=== ACTION ITEM ===
Starting at the first line of the data and ending at the line with "### MD027 - No", copy each line exactly. Include both of those lines, but no pictures.

=== DATA ===
——
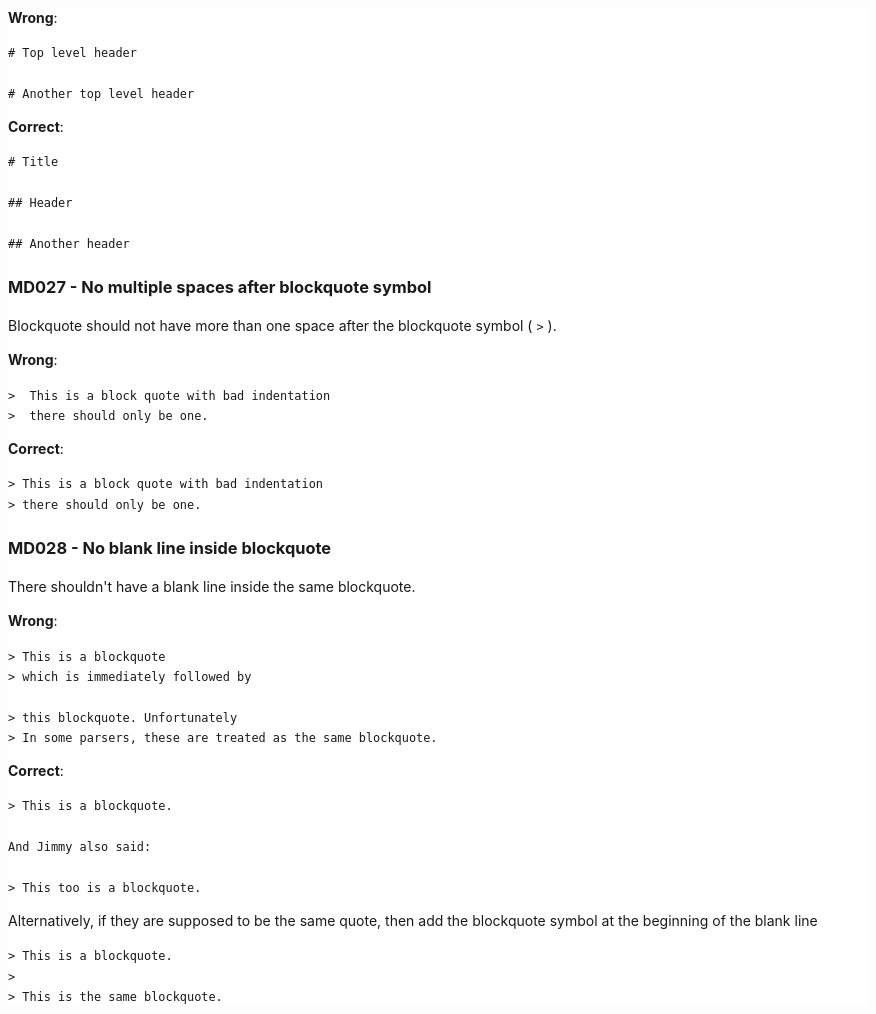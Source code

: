 **Wrong**:

    # Top level header

    # Another top level header

**Correct**:

    # Title

    ## Header

    ## Another header

### MD027 - No multiple spaces after blockquote symbol

Blockquote should not have more than one space after the blockquote symbol ( `>` ).

**Wrong**:

    >  This is a block quote with bad indentation
    >  there should only be one.

**Correct**:

    > This is a block quote with bad indentation
    > there should only be one.

### MD028 - No blank line inside blockquote

There shouldn't have a blank line inside the same blockquote.

**Wrong**:

    > This is a blockquote
    > which is immediately followed by

    > this blockquote. Unfortunately
    > In some parsers, these are treated as the same blockquote.

**Correct**:

    > This is a blockquote.

    And Jimmy also said:

    > This too is a blockquote.

Alternatively, if they are supposed to be the same quote, then add the blockquote symbol at the beginning of the blank line

    > This is a blockquote.
    >
    > This is the same blockquote.
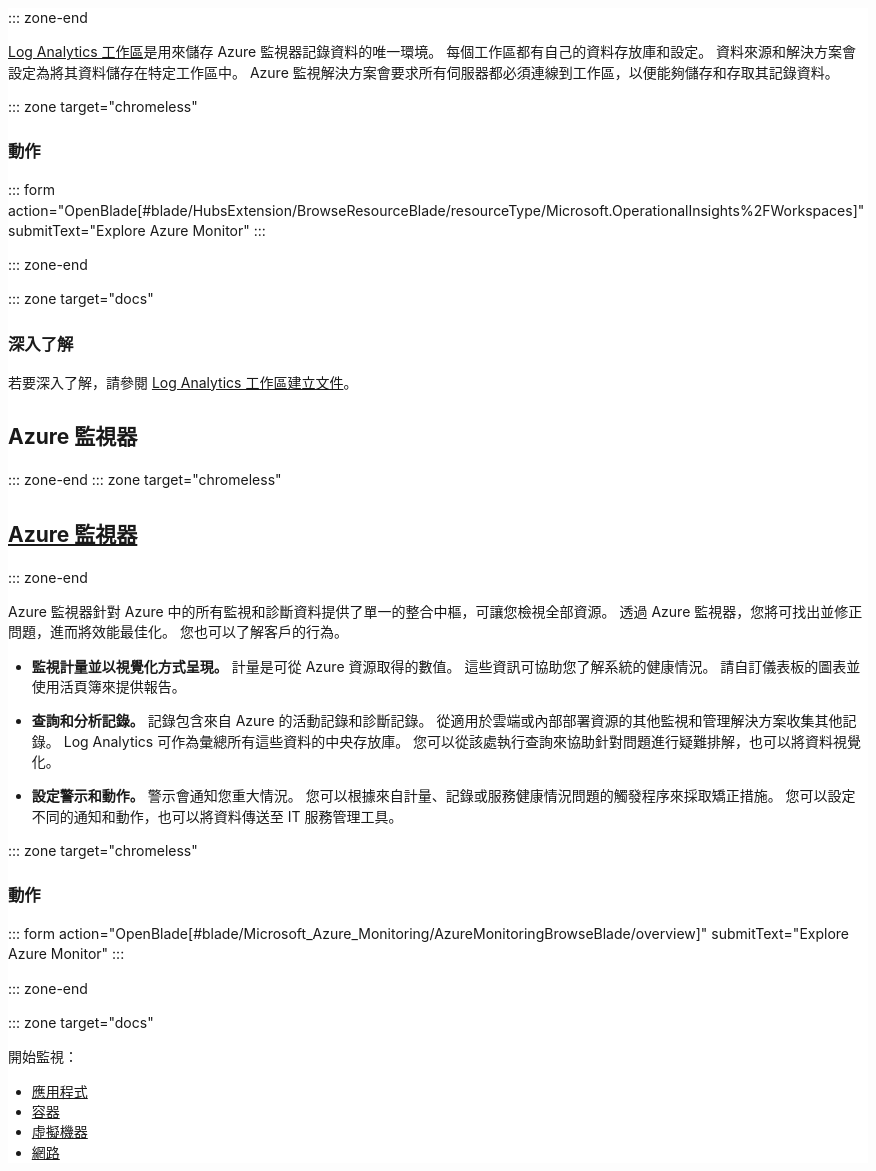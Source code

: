 ::: zone-end

[Log Analytics 工作區](/azure/azure-monitor/logs/quick-create-workspace)是用來儲存 Azure 監視器記錄資料的唯一環境。 每個工作區都有自己的資料存放庫和設定。 資料來源和解決方案會設定為將其資料儲存在特定工作區中。 Azure 監視解決方案會要求所有伺服器都必須連線到工作區，以便能夠儲存和存取其記錄資料。

::: zone target="chromeless"

### <a name="action"></a>動作



::: form action="OpenBlade[#blade/HubsExtension/BrowseResourceBlade/resourceType/Microsoft.OperationalInsights%2FWorkspaces]" submitText="Explore Azure Monitor" :::



::: zone-end

::: zone target="docs"

### <a name="learn-more"></a>深入了解

若要深入了解，請參閱 [Log Analytics 工作區建立文件](/azure/azure-monitor/logs/quick-create-workspace)。

## <a name="azure-monitor"></a>Azure 監視器

::: zone-end
::: zone target="chromeless"

## <a name="azure-monitor"></a>[Azure 監視器](#tab/Azure-Monitor)

::: zone-end

Azure 監視器針對 Azure 中的所有監視和診斷資料提供了單一的整合中樞，可讓您檢視全部資源。 透過 Azure 監視器，您將可找出並修正問題，進而將效能最佳化。 您也可以了解客戶的行為。

- **監視計量並以視覺化方式呈現。** 計量是可從 Azure 資源取得的數值。 這些資訊可協助您了解系統的健康情況。 請自訂儀表板的圖表並使用活頁簿來提供報告。

- **查詢和分析記錄。** 記錄包含來自 Azure 的活動記錄和診斷記錄。 從適用於雲端或內部部署資源的其他監視和管理解決方案收集其他記錄。 Log Analytics 可作為彙總所有這些資料的中央存放庫。 您可以從該處執行查詢來協助針對問題進行疑難排解，也可以將資料視覺化。

- **設定警示和動作。** 警示會通知您重大情況。 您可以根據來自計量、記錄或服務健康情況問題的觸發程序來採取矯正措施。 您可以設定不同的通知和動作，也可以將資料傳送至 IT 服務管理工具。

::: zone target="chromeless"

### <a name="action"></a>動作



::: form action="OpenBlade[#blade/Microsoft_Azure_Monitoring/AzureMonitoringBrowseBlade/overview]" submitText="Explore Azure Monitor" :::



::: zone-end

::: zone target="docs"

 開始監視：

- [應用程式](/azure/azure-monitor/app/app-insights-overview)
- [容器](/azure/azure-monitor/containers/container-insights-overview)
- [虛擬機器](/azure/azure-monitor/vm/service-map)
- [網路](/azure/networking/network-monitoring-overview)
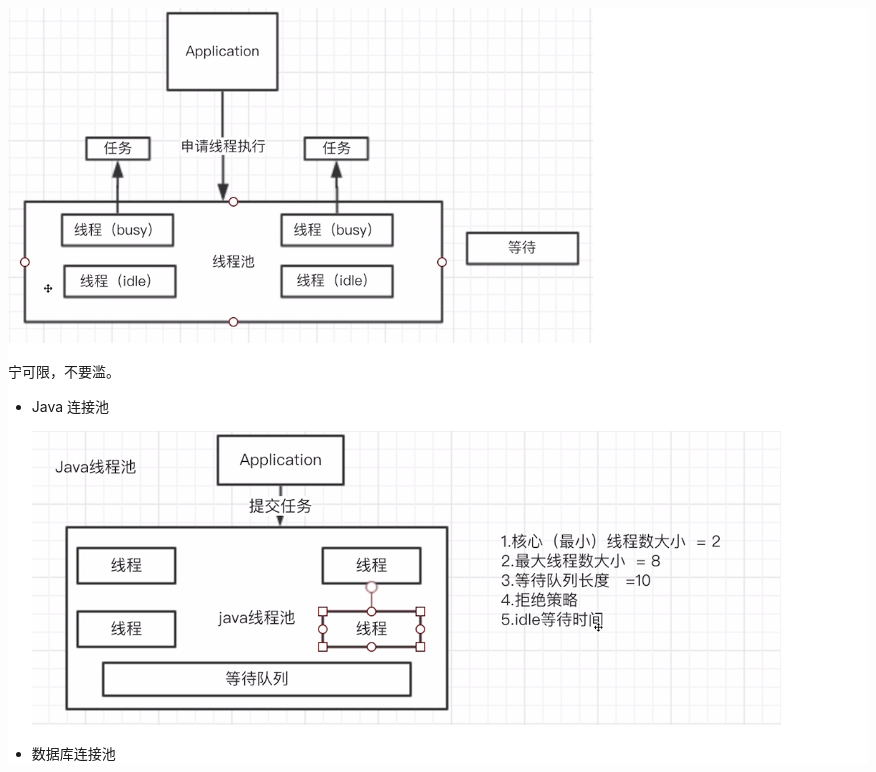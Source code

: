 ![architecture34](img/architecture34.png)

宁可限，不要滥。

- Java 连接池

  ![architecture35](img/architecture35.png)

- 数据库连接池
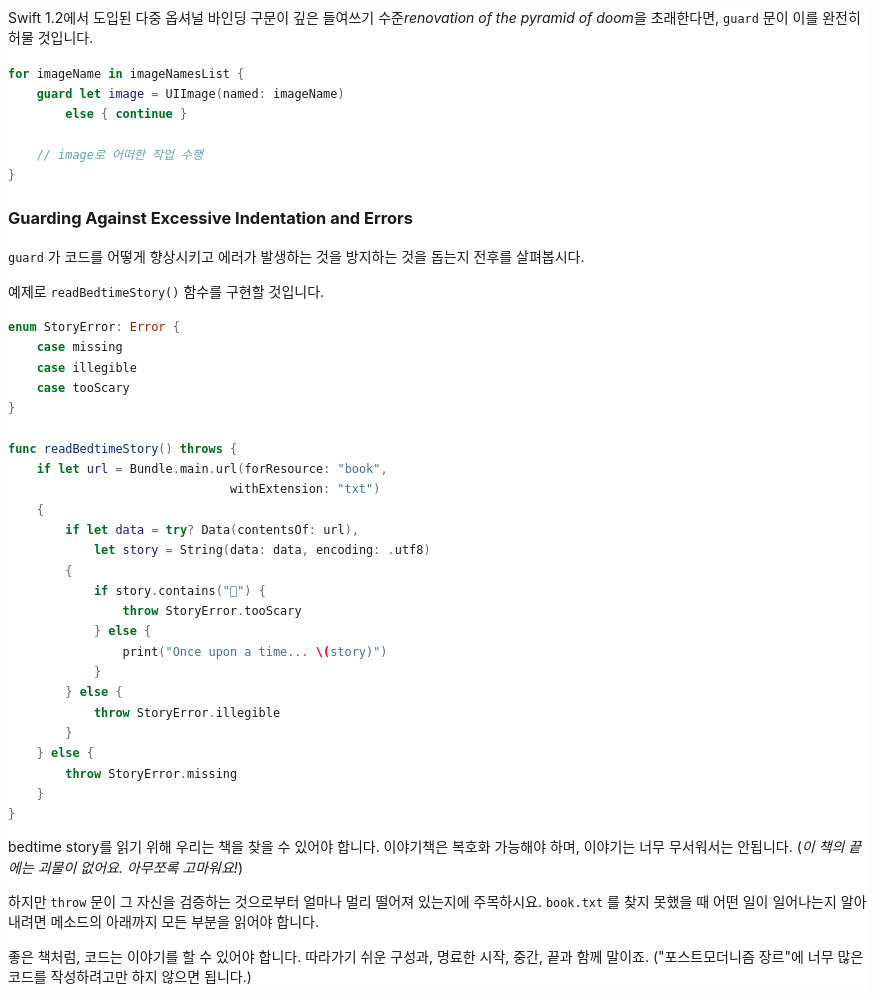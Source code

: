 Swift 1.2에서 도입된 다중 옵셔널 바인딩 구문이 깊은 들여쓰기 수준*renovation of the pyramid of doom*을 초래한다면, `guard` 문이 이를 완전히 허물 것입니다.

```swift
for imageName in imageNamesList {
    guard let image = UIImage(named: imageName)
        else { continue }

    // image로 어떠한 작업 수행
}
```

### Guarding Against Excessive Indentation and Errors

`guard` 가 코드를 어떻게 향상시키고 에러가 발생하는 것을 방지하는 것을 돕는지 전후를 살펴봅시다.

예제로 `readBedtimeStory()` 함수를 구현할 것입니다.

```swift
enum StoryError: Error {
    case missing
    case illegible
    case tooScary
}

func readBedtimeStory() throws {
    if let url = Bundle.main.url(forResource: "book",
                               withExtension: "txt")
    {
        if let data = try? Data(contentsOf: url),
            let story = String(data: data, encoding: .utf8)
        {
            if story.contains("👹") {
                throw StoryError.tooScary
            } else {
                print("Once upon a time... \(story)")
            }
        } else {
            throw StoryError.illegible
        }
    } else {
        throw StoryError.missing
    }
}
```

bedtime story를 읽기 위해 우리는 책을 찾을 수 있어야 합니다. 이야기책은 복호화 가능해야 하며, 이야기는 너무 무서워서는 안됩니다. (*이 책의 끝에는 괴물이 없어요. 아무쪼록 고마워요!*)

하지만 `throw` 문이 그 자신을 검증하는 것으로부터 얼마나 멀리 떨어져 있는지에 주목하시요. `book.txt` 를 찾지 못했을 때 어떤 일이 일어나는지 알아내려면 메소드의 아래까지 모든 부분을 읽어야 합니다.

좋은 책처럼, 코드는 이야기를 할 수 있어야 합니다. 따라가기 쉬운 구성과, 명료한 시작, 중간, 끝과 함께 말이죠. ("포스트모더니즘 장르"에 너무 많은 코드를 작성하려고만 하지 않으면 됩니다.)
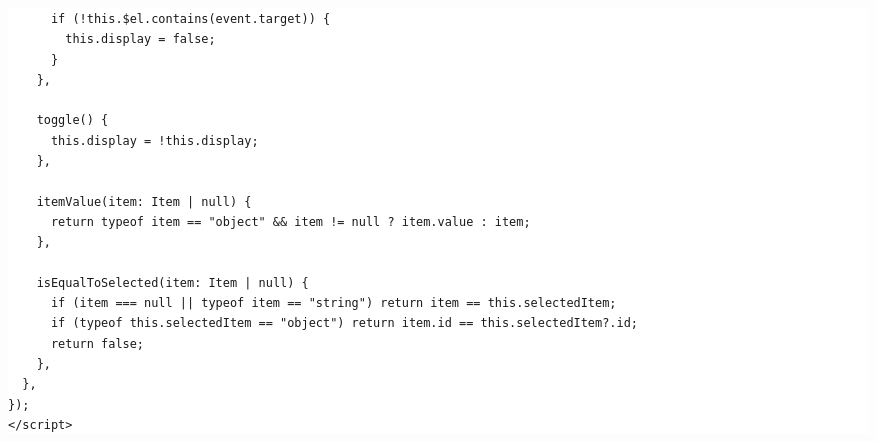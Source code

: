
 ```vue
      if (!this.$el.contains(event.target)) {
        this.display = false;
      }
    },

    toggle() {
      this.display = !this.display;
    },

    itemValue(item: Item | null) {
      return typeof item == "object" && item != null ? item.value : item;
    },

    isEqualToSelected(item: Item | null) {
      if (item === null || typeof item == "string") return item == this.selectedItem;
      if (typeof this.selectedItem == "object") return item.id == this.selectedItem?.id;
      return false;
    },
  },
});
</script>
```
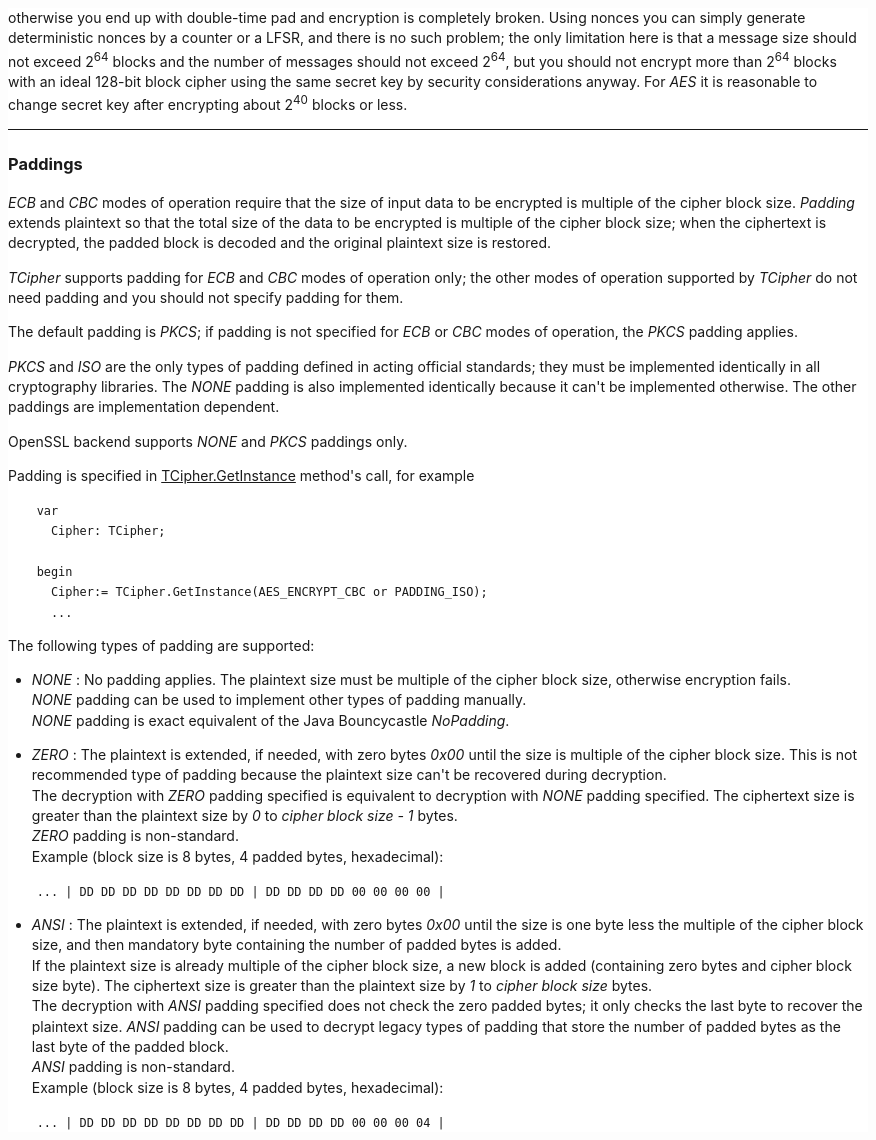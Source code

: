otherwise you end up with double-time pad and encryption is completely broken. Using nonces you can simply generate deterministic nonces by a counter or a LFSR, and there is no such problem; the only limitation here is that a message size should not exceed 2<sup>64</sup> blocks and the number of messages should not exceed 2<sup>64</sup>, but you should not encrypt more than 2<sup>64</sup> blocks with an ideal 128-bit block cipher using the same secret key by security considerations anyway. For _AES_ it is reasonable to change secret key after encrypting about 2<sup>40</sup> blocks or less.

---
### Paddings

*ECB* and *CBC* modes of operation require that the size of input data to be encrypted is multiple of the cipher block size. *Padding* extends plaintext so that the total size of the data to be encrypted is multiple of the cipher block size; when the ciphertext is decrypted, the padded block is decoded and the original plaintext size is restored.

*TCipher* supports padding for *ECB* and *CBC* modes of operation only; the other modes of operation supported by *TCipher* do not need padding and you should not specify padding for them.

The default padding is *PKCS*; if padding is not specified for *ECB* or *CBC* modes of operation, the *PKCS* padding applies. 

*PKCS* and *ISO* are the only types of padding defined in acting official standards; they must be implemented identically in all cryptography libraries. The *NONE* padding is also implemented identically because it can't be implemented otherwise. The other paddings are implementation dependent.

OpenSSL backend supports *NONE* and *PKCS* paddings only.

Padding is specified in [TCipher.GetInstance](tcipher/getinstance.md) method's call, for example
```nohighlight
    var
      Cipher: TCipher;

    begin
      Cipher:= TCipher.GetInstance(AES_ENCRYPT_CBC or PADDING_ISO);
      ...
```
The following types of padding are supported:

*   *NONE* : No padding applies. The plaintext size must be multiple of the cipher block size, otherwise encryption fails.  
*NONE* padding can be used to implement other types of padding manually.  
*NONE* padding is exact equivalent of the Java Bouncycastle *NoPadding*.

*   *ZERO* : The plaintext is extended, if needed, with zero bytes *0x00* until the size is multiple of the cipher block size. This is not recommended type of padding because the plaintext size can't be recovered during decryption.  
The decryption with *ZERO* padding specified is equivalent to decryption with *NONE* padding specified. The ciphertext size is greater than the plaintext size by *0* to *cipher block size - 1* bytes.  
*ZERO* padding is non-standard.  
Example (block size is 8 bytes, 4 padded bytes, hexadecimal):
```nohighlight
    ... | DD DD DD DD DD DD DD DD | DD DD DD DD 00 00 00 00 |
```

*   *ANSI* : The plaintext is extended, if needed, with zero bytes *0x00* until the size is one byte less the multiple of the cipher block size, and then mandatory byte containing the number of padded bytes is added.  
If the plaintext size is already multiple of the cipher block size, a new block is added (containing zero bytes and cipher block size byte). The ciphertext size is greater than the plaintext size by *1* to *cipher block size* bytes.  
The decryption with *ANSI* padding specified does not check the zero padded bytes; it only checks the last byte to recover the plaintext size. *ANSI* padding can be used to decrypt legacy types of padding that store the number of padded bytes as the last byte of the padded block.  
*ANSI* padding is non-standard.  
Example (block size is 8 bytes, 4 padded bytes, hexadecimal):
```nohighlight
    ... | DD DD DD DD DD DD DD DD | DD DD DD DD 00 00 00 04 |
```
——
=== SOLUTION FOR THIS EXERCISE ===
Source code

: **Wrong**:

    # Top level header

    # Another top level header

**Correct**:

    # Title

    ## Header

    ## Another header

### MD027 - No multiple spaces after blockquote symbol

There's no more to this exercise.